He left me and no matter what I do, I still feel bad
It's been approximately two months that my boyfriend left me. I dont hate him for that or have any negative feelings towards him. In fact I understand his decision based on what I understand I did at the time. It is weird because we only dated for 3 months (so I was really not even supposed to feel this bad, maybe it was just something that didnt work out.) but I still feel awful. I cried everyday for basically a whole month and a bit more. I had/have this feeling that no matter what I do, I will only make things worse.
I'll try to explain what happened. In the beginning of course everything was great, we had great conversations, and we were very happy with each other. I felt quite differently about him as I felt about anyone else I've ever met (even as a friend as we were in the beginning). I felt caring, as if I could feel that all he needed was a hug and someone to hold him.
I never felt such level of caring before. I never felt like I wanted someone to be so happy and that I wanted to be the person that would make him happy. All I wanted was to hold him so tight that all of his broken pieces would put themselves back together again.

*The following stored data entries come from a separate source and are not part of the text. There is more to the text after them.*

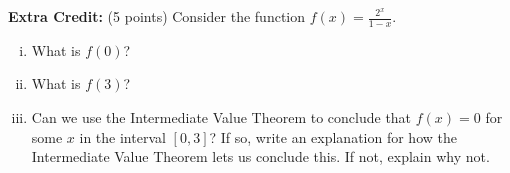 \documentclass[12pt]{article}
\renewcommand{\emph}[1]{\textsf{\textbf{#1}}}
\begin{document}
\newpage


\emph{Extra Credit: }(5 points) Consider the function $\displaystyle f(x)=\frac{2^x}{1-x}$.\\
\begin{enumerate}[i.]
\item What is $f(0)$?
\vspace{1in}
\item What is $f(3)$?
\vspace{1in}
\item Can we use the Intermediate Value Theorem to conclude that $f(x) = 0$ for some $x$ in the interval $[0,3]$? If so, write an explanation for how the Intermediate Value Theorem lets us conclude this. If not, explain why not.
\vfill
\end{enumerate}

\vfill



\vfill
\end{document}
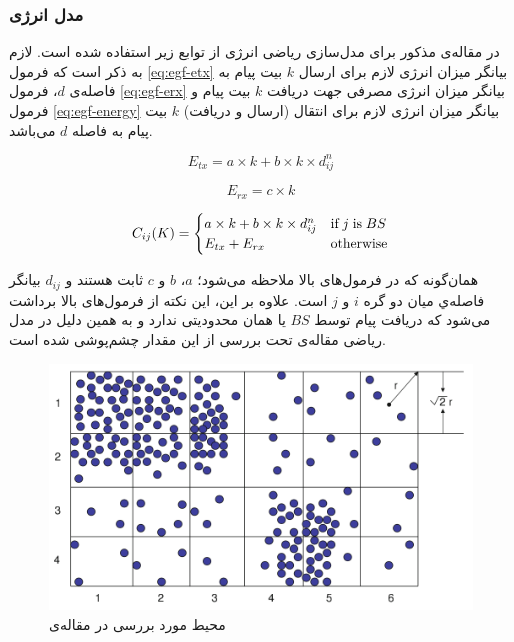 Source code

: \subsubsection{مدل انرژی}
در مقاله‌ی مذکور برای مدل‌سازی ریاضی انرژی از توابع زیر استفاده شده است. لازم به ذکر است که فرمول \ref{eq:egf-etx} بیانگر میزان انرژی لازم برای ارسال $k$ بیت پیام به فاصله‌ی $d$، فرمول \ref{eq:egf-erx} بیانگر میزان انرژی مصرفی جهت دریافت $k$ بیت پیام و فرمول \ref{eq:egf-energy} بیانگر میزان انرژی لازم برای انتقال (ارسال و دریافت) $k$ بیت پیام به فاصله $d$ می‌باشد.

\begin{equation}
E_{tx} = a \times k + b \times k \times d^n_{ij}
\label{eq:egf-etx}
\end{equation}

\begin{equation}
E_{rx} = c \times k
\label{eq:egf-erx}
\end{equation}

\begin{equation}
C_{ij}(K) = 
\begin{cases}
	a \times k + b \times k \times d^n_{ij} & $if$ \; j \; $is$ \; BS\\
	E_{tx} + E_{rx} & $otherwise$
\end{cases}
\label{eq:egf-energy}
\end{equation}

\par
همان‌گونه که در فرمول‌های بالا ملاحظه ‌می‌شود؛ $a$، $b$ و $c$ ثابت هستند  و $d_{ij}$ بیانگر فاصله‌ي میان دو گره $i$ و $j$ است. علاوه بر این، این نکته از فرمول‌های بالا برداشت می‌شود که دریافت پیام توسط $BS$ یا همان  محدودیتی ندارد و به همین دلیل در مدل ریاضی مقاله‌ی تحت بررسی از این مقدار چشم‌پوشی شده است.

\begin{figure}
	\centering
	\includegraphics[width=0.7\linewidth]{figs/egf-env}
	\caption {محیط مورد بررسی در مقاله‌ی \cite{}}
	\label{fig:egf-env}
\end{figure}

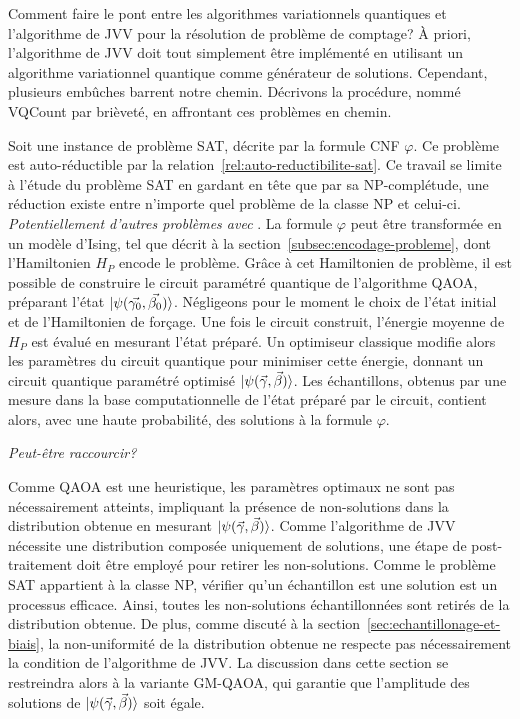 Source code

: Comment faire le pont entre les algorithmes variationnels quantiques et l'algorithme de JVV pour la résolution de problème de comptage? À priori, l'algorithme de JVV doit tout simplement être implémenté en utilisant un algorithme variationnel quantique comme générateur de solutions. Cependant, plusieurs embûches barrent notre chemin. Décrivons la procédure, nommé VQCount par brièveté, en affrontant ces problèmes en chemin.

Soit une instance de problème SAT, décrite par la formule CNF $\varphi$. Ce problème est auto-réductible par la relation~\ref{rel:auto-reductibilite-sat}. Ce travail se limite à l'étude du problème SAT en gardant en tête que par sa \textsf{NP}-complétude, une réduction existe entre n'importe quel problème de la classe \textsf{NP} et celui-ci. \textcolor{mydarkred}{\textit{Potentiellement d'autres problèmes avec }}. La formule $\varphi$ peut être transformée en un modèle d'Ising, tel que décrit à la section~\ref{subsec:encodage-probleme}, dont l'Hamiltonien $H_{P}$ encode le problème. Grâce à cet Hamiltonien de problème, il est possible de construire le circuit paramétré quantique de l'algorithme QAOA, préparant l'état $\ket{\psi(\vec{\gamma_{0}}, \vec{\beta_{0}})}$. Négligeons pour le moment le choix de l'état initial et de l'Hamiltonien de forçage. Une fois le circuit construit, l'énergie moyenne de $H_{P}$ est évalué en mesurant l'état préparé. Un optimiseur classique modifie alors les paramètres du circuit quantique pour minimiser cette énergie, donnant un circuit quantique paramétré optimisé $\ket{\psi(\vec{\gamma}, \vec{\beta})}$.
Les échantillons, obtenus par une mesure dans la base computationnelle de l'état préparé par le circuit, contient alors, avec une haute probabilité, des solutions à la formule $\varphi$.

\textcolor{mydarkred}{\textit{Peut-être raccourcir?}}

Comme QAOA est une heuristique, les paramètres optimaux ne sont pas nécessairement atteints, impliquant la présence de non-solutions dans la distribution obtenue en mesurant $\ket{\psi(\vec{\gamma}, \vec{\beta})}$. Comme l'algorithme de JVV nécessite une distribution composée uniquement de solutions, une étape de post-traitement doit être employé pour retirer les non-solutions. Comme le problème SAT appartient à la classe \textsf{NP}, vérifier qu'un échantillon est une solution est un processus efficace. Ainsi, toutes les non-solutions échantillonnées sont retirés de la distribution obtenue. De plus, comme discuté à la section~\ref{sec:echantillonage-et-biais}, la non-uniformité de la distribution obtenue ne respecte pas nécessairement la condition de l'algorithme de JVV. La discussion dans cette section se restreindra alors à la variante GM-QAOA, qui garantie que l'amplitude des solutions de $\ket{\psi(\vec{\gamma}, \vec{\beta})}$ soit égale.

It was all great. Until he received some news from a uni that is 700km away. And maybe he would have to go there. After that I just started worrying so much. And got so fixated on the idea of not losing him that I ended up pushing him away, and saying a lot of things without thinking. I just feel so sorry wishing he could take me back.
@Lucy66
I'm sorry to hear that this has happened to you. I totally get why you were concerned, feeling so good around someone and then thinking you might lose them due to such great distance is never easy and it can push us to impulsive behaviours.
I do hope it all gets better soon for you. You are not alone through this! Please never feel that way!